__ASSIGNMENT__
Where the string "laboratory" occurs in the material below, report the whole line.

__DATA SHOWN__
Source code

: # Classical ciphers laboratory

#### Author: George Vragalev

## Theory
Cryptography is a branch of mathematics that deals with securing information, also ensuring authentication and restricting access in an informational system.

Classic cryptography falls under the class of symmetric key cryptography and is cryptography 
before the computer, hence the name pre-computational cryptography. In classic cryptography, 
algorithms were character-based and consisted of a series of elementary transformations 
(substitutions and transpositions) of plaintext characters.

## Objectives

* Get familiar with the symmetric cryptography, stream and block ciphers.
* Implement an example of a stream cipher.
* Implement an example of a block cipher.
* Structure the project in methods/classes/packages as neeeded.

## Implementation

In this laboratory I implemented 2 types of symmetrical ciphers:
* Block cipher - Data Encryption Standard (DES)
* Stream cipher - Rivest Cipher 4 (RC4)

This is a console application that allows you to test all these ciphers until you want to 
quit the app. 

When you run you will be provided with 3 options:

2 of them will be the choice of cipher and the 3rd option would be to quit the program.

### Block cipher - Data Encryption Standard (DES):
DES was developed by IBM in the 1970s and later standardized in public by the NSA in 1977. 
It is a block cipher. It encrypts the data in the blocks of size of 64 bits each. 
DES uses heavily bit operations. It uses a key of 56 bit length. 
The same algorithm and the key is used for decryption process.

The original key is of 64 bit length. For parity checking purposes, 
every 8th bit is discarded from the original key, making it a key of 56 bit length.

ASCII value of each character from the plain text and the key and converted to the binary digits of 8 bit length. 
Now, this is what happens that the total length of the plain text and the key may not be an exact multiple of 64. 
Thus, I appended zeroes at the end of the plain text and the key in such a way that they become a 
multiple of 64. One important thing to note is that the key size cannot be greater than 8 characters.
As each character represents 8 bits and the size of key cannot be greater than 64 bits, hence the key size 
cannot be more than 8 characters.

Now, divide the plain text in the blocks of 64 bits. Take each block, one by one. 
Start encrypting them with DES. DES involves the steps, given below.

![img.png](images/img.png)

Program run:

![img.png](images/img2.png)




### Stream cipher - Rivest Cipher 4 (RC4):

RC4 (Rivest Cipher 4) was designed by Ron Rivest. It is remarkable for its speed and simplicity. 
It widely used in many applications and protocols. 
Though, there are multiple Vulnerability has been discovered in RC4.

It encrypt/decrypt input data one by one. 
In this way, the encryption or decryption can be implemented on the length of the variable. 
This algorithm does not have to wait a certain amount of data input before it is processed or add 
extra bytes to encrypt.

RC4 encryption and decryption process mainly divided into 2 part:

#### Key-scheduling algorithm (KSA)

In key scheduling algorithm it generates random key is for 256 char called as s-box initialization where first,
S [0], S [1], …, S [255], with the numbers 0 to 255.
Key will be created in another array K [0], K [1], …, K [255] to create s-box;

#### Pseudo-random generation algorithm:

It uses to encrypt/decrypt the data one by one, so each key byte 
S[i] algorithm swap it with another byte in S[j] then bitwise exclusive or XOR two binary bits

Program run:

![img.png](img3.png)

__FINISHED EXERCISE__
: # Classical ciphers laboratory
In this laboratory I implemented 2 types of symmetrical ciphers:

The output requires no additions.